◆ TO DO
Leave out the pictures and repeat the entries below verbatim.

◆ RECORDED DATA
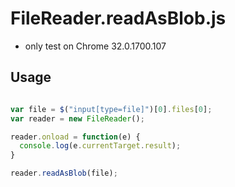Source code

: FileReader.readAsBlob.js
========================

* only test on Chrome 32.0.1700.107

## Usage

```javascript

var file = $("input[type=file]")[0].files[0];
var reader = new FileReader();

reader.onload = function(e) {
  console.log(e.currentTarget.result);
}

reader.readAsBlob(file);

```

◆ ANSWER BOX
Source code

: FileReader.readAsBlob.js
========================

* only test on Chrome 32.0.1700.107

## Usage

```javascript

var file = $("input[type=file]")[0].files[0];
var reader = new FileReader();

reader.onload = function(e) {
  console.log(e.currentTarget.result);
}

reader.readAsBlob(file);

```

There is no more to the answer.